Florian Le Nestour : Després a eu, de son vivant, une renommée internationale. Il est cependant toujours resté en France, alternant entre Avallon (Yonne) et Paris, travaillant dans la première et exposant dans la seconde. Révélé durant l’entre-deux-guerres, il fut apprécié jusqu’à sa mort et se manifestait avec assiduité à l’occasion d’expositions tant nationales qu’internationales. Il participe, de façon anonyme, à l’Exposition internationale des Arts décoratifs et industriels modernes de 1925. Son nom est mentionné à partir de 1928 et son succès est tel que, dès 1931, le critique d’art Raymond Escholier écrit : « Després est en passe de devenir […] le plus grand orfèvre. » Il sera à l’origine d’un mouvement de renouveau de l’orfèvrerie de table en France.

Hugues Cortot : Gloire nationale, Jean Després est aussi — et peut-être surtout ! — une gloire locale, Avallon se situant à une centaine de kilomètres de Dijon, ce qui peut nous enorgueillir de proposer une pièce de cet orfèvre.

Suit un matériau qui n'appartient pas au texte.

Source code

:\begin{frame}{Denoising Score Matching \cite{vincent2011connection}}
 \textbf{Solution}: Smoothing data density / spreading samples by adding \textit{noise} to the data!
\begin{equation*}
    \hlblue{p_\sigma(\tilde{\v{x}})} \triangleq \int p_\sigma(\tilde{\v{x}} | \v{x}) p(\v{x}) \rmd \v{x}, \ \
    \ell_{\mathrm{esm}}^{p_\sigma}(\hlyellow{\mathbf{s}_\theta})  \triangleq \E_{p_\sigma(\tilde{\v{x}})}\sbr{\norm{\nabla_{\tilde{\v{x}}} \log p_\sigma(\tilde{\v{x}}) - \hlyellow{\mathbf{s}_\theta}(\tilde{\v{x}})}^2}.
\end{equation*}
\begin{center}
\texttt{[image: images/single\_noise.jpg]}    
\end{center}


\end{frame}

Mais ne soyons pas non plus chauvins : les productions du maître se sont disséminées partout en France ainsi qu’à l’étranger, au gré des sollicitations.

 

La période de réalisation…

Florian Le Nestour : Il semble que nous soyons en l’occurrence dans la pleine maturité de la carrière de Després. Son appétence pour les motifs industriels a essaimé l’essentiel de son œuvre, en bijouterie comme en orfèvrerie, et, à suivre les considérations de la littérature, il faudrait retenir comme repère, les années 1950, à partir desquelles ce motif si particulier de mailles apparaît dans l’œuvre de l’orfèvre. Ce qui nous laisse une fourchette d’une trentaine d’années, entre 1950 et 1980, pour dater cet objet.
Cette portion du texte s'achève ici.